▶ AIM OF THE TASK: Start to finish, write out the entries exactly, leaving the pictures aside.

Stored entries
BEGIN

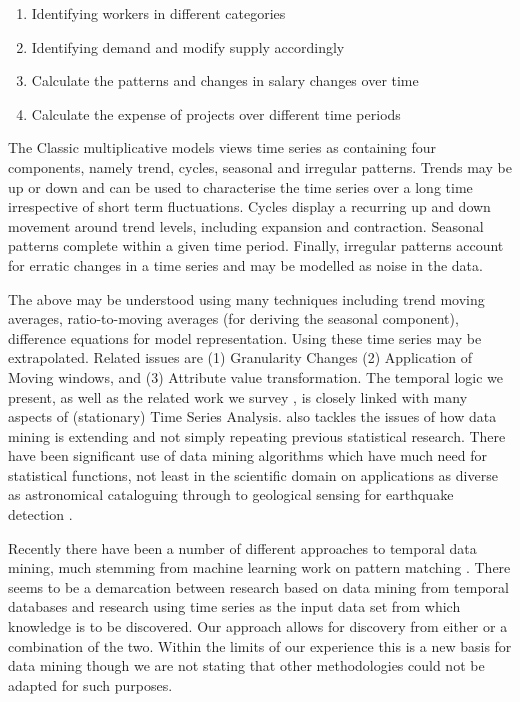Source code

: \begin{enumerate}
\item Identifying workers in different categories 
\item Identifying demand and modify supply accordingly
\item Calculate the patterns and changes in salary changes over time
\item Calculate the expense of projects over different time periods
\end{enumerate}

The Classic multiplicative models views time series as containing four
components, namely trend, cycles, seasonal and irregular patterns.
Trends may be up or down and can be used to characterise the time
series over a long time irrespective of short term fluctuations.
Cycles display a recurring up and down movement around trend levels,
including expansion and contraction. Seasonal patterns complete within
a given time period. Finally, irregular patterns account for erratic
changes in a time series and may be modelled as noise in the data.
\smallskip

The above may be understood using many techniques including trend moving averages, ratio-to-moving averages (for deriving
the seasonal component), difference equations for model
representation. Using these time series may be extrapolated.
Related issues are (1) Granularity Changes (2) Application of Moving
windows, and (3) Attribute value transformation. The temporal logic we
present, as well as the related work we survey
\cite{frm94,lai93,alss95,dgm97,dlm98}, is closely linked with many
aspects of (stationary) Time Series Analysis. \cite{gmp97} also
tackles the issues of how data mining is extending and not simply
repeating previous statistical research. There have been significant
use of data mining algorithms which have much need for statistical
functions, not least in the scientific domain on applications as
diverse as astronomical cataloguing through to geological sensing for
earthquake detection \cite{fhs96}.

\medskip

Recently there have been a number of different approaches to temporal
data mining, much stemming from machine learning work on pattern
matching \cite{lai93,alss95}. There seems to be a demarcation between research based on
data mining from temporal databases and research using time series as
the input data set from which knowledge is to be discovered. Our
approach allows for discovery from either or a combination of the
two. Within the limits of our experience this is a new basis for data
mining though we are not stating that other methodologies could not be
adapted for such purposes.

END

▶ FINISHED TASK:
Source code

: \begin{enumerate}
\item Identifying workers in different categories 
\item Identifying demand and modify supply accordingly
\item Calculate the patterns and changes in salary changes over time
\item Calculate the expense of projects over different time periods
\end{enumerate}

The Classic multiplicative models views time series as containing four
components, namely trend, cycles, seasonal and irregular patterns.
Trends may be up or down and can be used to characterise the time
series over a long time irrespective of short term fluctuations.
Cycles display a recurring up and down movement around trend levels,
including expansion and contraction. Seasonal patterns complete within
a given time period. Finally, irregular patterns account for erratic
changes in a time series and may be modelled as noise in the data.
\smallskip

The above may be understood using many techniques including trend moving averages, ratio-to-moving averages (for deriving
the seasonal component), difference equations for model
representation. Using these time series may be extrapolated.
Related issues are (1) Granularity Changes (2) Application of Moving
windows, and (3) Attribute value transformation. The temporal logic we
present, as well as the related work we survey
\cite{frm94,lai93,alss95,dgm97,dlm98}, is closely linked with many
aspects of (stationary) Time Series Analysis. \cite{gmp97} also
tackles the issues of how data mining is extending and not simply
repeating previous statistical research. There have been significant
use of data mining algorithms which have much need for statistical
functions, not least in the scientific domain on applications as
diverse as astronomical cataloguing through to geological sensing for
earthquake detection \cite{fhs96}.

\medskip

Recently there have been a number of different approaches to temporal
data mining, much stemming from machine learning work on pattern
matching \cite{lai93,alss95}. There seems to be a demarcation between research based on
data mining from temporal databases and research using time series as
the input data set from which knowledge is to be discovered. Our
approach allows for discovery from either or a combination of the
two. Within the limits of our experience this is a new basis for data
mining though we are not stating that other methodologies could not be
adapted for such purposes.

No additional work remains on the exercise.